Even if they were - and we all know you're just trying to push some buttons again - if this is the real big one that'll break CIG, it'll mean all the other proclamations were true as well. You see, Derek is right and it's just a matter of time before you will have to admit to that fact too. You're just one of those people who can't believe the boy with the good eyes who's constantly spotting the dangerous animal hidden in the bushes. You only see it when it's out in the open field running towards you trying to get you.
With you citing Aesop you are trying to imply that Derek has been warning for the crash of CIG so often now, that people just won't believe him anymore. Too many false warnings will drown out the true one. The thing is, in this story it's basically the other way around. Almost nobody believed Derek the first time around. With every proclamation, the number of people actually accepting that Derek has a much better vision than most of us, grew. What now remains is the group of people who are almost looking right into the open mouth of the animal but still refuse to acknowlegde there's a beast out there. Those who believed Derek earlier are standing at a safe distance just waiting to see the spectacle when the animal starts biting and having a bloody feast.

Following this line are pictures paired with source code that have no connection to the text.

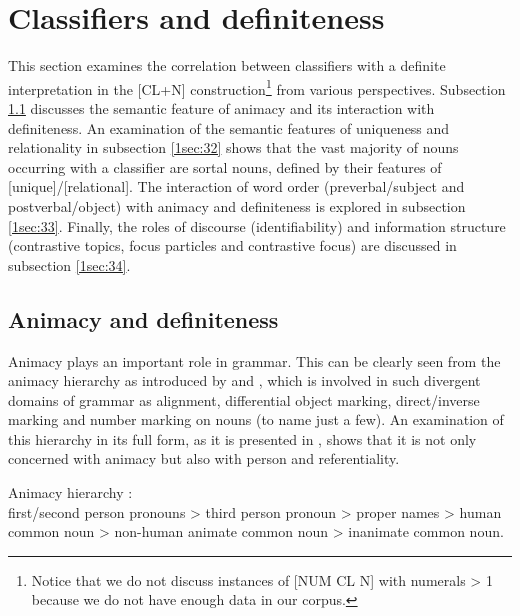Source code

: \documentclass[output=paper]{langsci/langscibook}
\begin{document}
\section{Classifiers and definiteness}\label{1sec:3}

This section examines the correlation between classifiers with a definite interpretation in the [CL+N] construction\footnote{Notice that we do not discuss instances of [NUM CL N] with numerals > 1 because we do not have enough data in our corpus.} from various perspectives. Subsection \ref{1sec:31} discusses the semantic feature of animacy and its interaction with definiteness. An examination of the semantic features of uniqueness and relationality in subsection \ref{1sec:32} shows that the vast majority of nouns occurring with a classifier are sortal nouns, defined by their features of [\minus unique]/[\minus relational]. The interaction of word order (preverbal/subject and postverbal/object) with animacy and definiteness is explored in subsection \ref{1sec:33}. Finally, the roles of discourse (identifiability) and information structure (contrastive topics, focus particles and contrastive focus) are discussed in subsection \ref{1sec:34}.


\subsection{Animacy and definiteness}\label{1sec:31}

Animacy plays an important role in grammar. This can be clearly seen from the animacy hierarchy as introduced by \citet{silverstein:76} and \citet{dixon:79}, which is involved in such divergent domains of grammar as alignment, differential object marking, direct/inverse marking and number marking on nouns (to name just a few). An examination of this hierarchy in its full form, as it is presented in \citet[][130]{croft:03}, shows that it is not only concerned with animacy but also with person and referentiality.

\begin{exe}
\ex Animacy hierarchy \citep[][130]{croft:03}:\\
        first/second person pronouns > third person pronoun > proper names > human common
        noun > non-human animate common noun > inanimate common noun.
\end{exe}
\end{document}
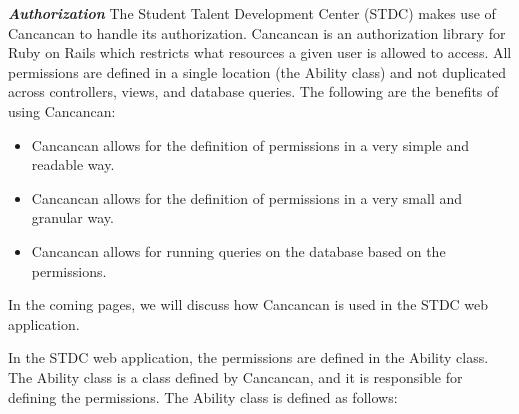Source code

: \begin{justify}
    \clearpage




    \vspace{0.25cm}
    \newendline \textbf{\textit{Authorization}}\newendline
        The Student Talent Development Center (STDC) makes use of Cancancan to handle its authorization. Cancancan is an authorization library for Ruby on Rails which restricts what resources a given user is allowed to access. All permissions are defined in a single location (the Ability class) and not duplicated across controllers, views, and database queries. The following are the benefits of using Cancancan:

        \begin{itemize}
            \item Cancancan allows for the definition of permissions in a very simple and readable way.
            \item Cancancan allows for the definition of permissions in a very small and granular way.
            \item Cancancan allows for running queries on the database based on the permissions.
        \end{itemize}

        \vspace{0.25cm}
        \newendline In the coming pages, we will discuss how Cancancan is used in the STDC web application.

        \vspace{0.25cm}
        \newendline In the STDC web application, the permissions are defined in the Ability class. The Ability class is a class defined by Cancancan, and it is responsible for defining the permissions. The Ability class is defined as follows:


        


\end{justify}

What's even funnier, is this: the
definition of boy cried wolf is:
The Boy Who Cried Wolf is one of Aesop's Fables, numbered 210 in the Perry Index.[1] From it is derived the English idiom "to cry wolf", defined as "to give a false alarm" in Brewer's Dictionary of Phrase and Fable[2] and glossed by the Oxford English Dictionary as meaning to make false claims, with the result that subsequent true claims are disbelieved.[3] So, by quoting Aesop, you are actually stating that there is a true warning that will get lost. Which doesn't change the fact that that warning was true. So basically, you are admitting that Derek is right.
Oh, did you know, wolfs aren't a danger to men. Men are a danger to wolfs... that's another thing wrong with Aesop.